COMPUTER BOOK REVIEW
Title: Digital Photography: by David D. Busch; MIS:Press; ISBN:
1-55828-448-6 Softcover, 195 Pages, 16 color plates; US$39.95 CAN$55.95
Reviewer: Raymond Saint Arnaud, "In Digital Photography The author has
explained this complex subject in a clear and easily understood fashion,
and he did it without writing a book the size of a telephone directory. It is
an authoritative gold mine."
Can a photographer really make money with all that fancy digital equipment,
computers and software? This is one of the key features discussed in Digital
Photography. David D. Busch stresses the need to justify the expense of
embracing digital photography. He provides examples of photographers
who have made the switch from film and have made money doing it.
Digital Photography is written in the language of the working photographer as
opposed to that of a computer user. This is a logical premise, as many of the
techniques and special effects created by digital photography and computers
are replications of common commercial photo techniques.

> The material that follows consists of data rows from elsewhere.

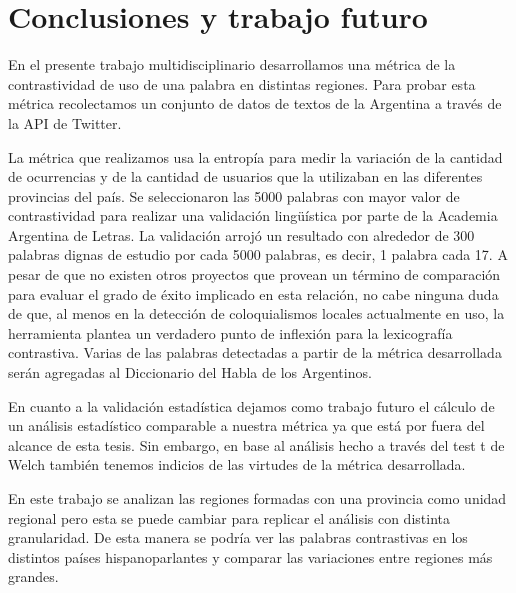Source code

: \section{Conclusiones y trabajo futuro}
En el presente trabajo multidisciplinario desarrollamos una métrica de la contrastividad de uso de una palabra en distintas regiones. Para probar esta métrica recolectamos un conjunto de datos de textos de la Argentina a través de la API de Twitter.

La métrica que realizamos usa la entropía para medir la variación de la cantidad de ocurrencias y de la cantidad de usuarios que la utilizaban en las diferentes provincias del país. Se seleccionaron las 5000 palabras con mayor valor de contrastividad para realizar una validación lingüística por parte de la Academia Argentina de Letras. La validación arrojó un resultado con alrededor de 300 palabras dignas de estudio por cada 5000 palabras, es decir, 1 palabra cada 17. 
A pesar de que no existen otros proyectos que provean un término de comparación para evaluar el grado de éxito implicado en esta relación, no cabe ninguna duda de que, al menos en la detección de coloquialismos locales actualmente en uso, la herramienta plantea un verdadero punto de inflexión para la lexicografía contrastiva.
Varias de las palabras detectadas a partir de la métrica desarrollada serán agregadas al Diccionario del Habla de los Argentinos.

En cuanto a la validación estadística dejamos como trabajo futuro el cálculo de un análisis estadístico comparable a nuestra métrica ya que está por fuera del alcance de esta tesis. Sin embargo, en base al análisis hecho a través del test t de Welch también tenemos indicios de las virtudes de la métrica desarrollada. 

En este trabajo se analizan las regiones formadas con una provincia como unidad regional pero esta se puede cambiar para replicar el análisis con distinta granularidad. De esta manera se podría ver las palabras contrastivas en los distintos países hispanoparlantes y comparar las variaciones entre regiones más grandes.



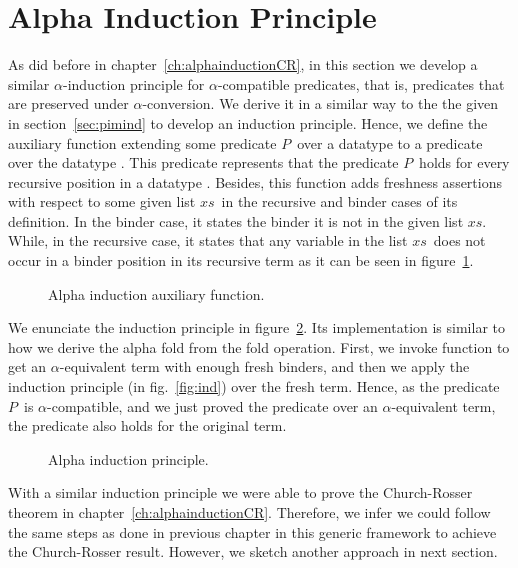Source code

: \documentclass{book}
\newcommand{\alp}{\ensuremath{\alpha}}
\begin{document}
{\section{Alpha Induction Principle}

As did before in chapter~\ref{ch:alphainductionCR}, in this section we develop a similar \alp-induction principle for \alp-compatible predicates, that is, predicates that are preserved under \alp-conversion. We derive it in a similar way to the the given in section~\ref{sec:pimind} to develop an induction principle. Hence, we define the auxiliary function  extending some predicate $P$\ over a datatype  to a predicate over the datatype . This predicate represents that the predicate $P$\ holds for every recursive position  in a datatype . Besides, this function adds freshness assertions with respect to some given list $xs$\ in the recursive and binder cases of its definition. In the binder case, it states the binder it is not in the given list $xs$. While, in the recursive case, it states that any variable in the list $xs$\ does not occur in a binder position in its recursive term as it can be seen in figure~\ref{fig:alphaindaux}.


\begin{figure}[h!]
  \caption{Alpha induction auxiliary function.}
\label{fig:alphaindaux}
\end{figure}


We enunciate the induction principle in figure~\ref{fig:alphaind}. Its implementation is similar to how we derive the alpha fold from the fold operation. First, we invoke function  to get an \alp-equivalent term with enough fresh binders, and then we apply the induction principle (in fig.~\ref{fig:ind}) over the fresh term. Hence, as the predicate $P$\ is \alp-compatible, and we just proved the predicate over an \alp-equivalent term, the predicate also holds for the original term.

\begin{figure}[h!]
  \caption{Alpha induction principle.}
\label{fig:alphaind}
\end{figure}

With a similar induction principle we were able to prove the Church-Rosser theorem in chapter~\ref{ch:alphainductionCR}. Therefore, we infer we could follow the same steps as done in previous chapter in this generic framework to achieve the Church-Rosser result. However, we sketch another approach in next section.

}
\end{document}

Of course, technology is a mistress that must still be served, therefore you
will find technology discussed in this book, but it is well covered and
clearly explained. The author explores all aspects of creating a digital image
with a variety of input devices such as high and low end digital cameras, film
and desktop scanners.
He examines various output devices from the common ink jet printer to film
recorders. Several chapters cover software options and configuration of a
desktop imaging station.
An impressive feature of the Busch approach is his willingness to identify
those specific features that are important in assessing equipment. In some
cases, these features relate to the kind of market the photographer is selling
to, in other cases it clears the air of the hyperbole that often accompanies
advertising and product information.
Where does he stand on the great Mac versus PC debate? He owns and
uses both kinds of systems for digital photography and admits to each
having their own plus and minus features.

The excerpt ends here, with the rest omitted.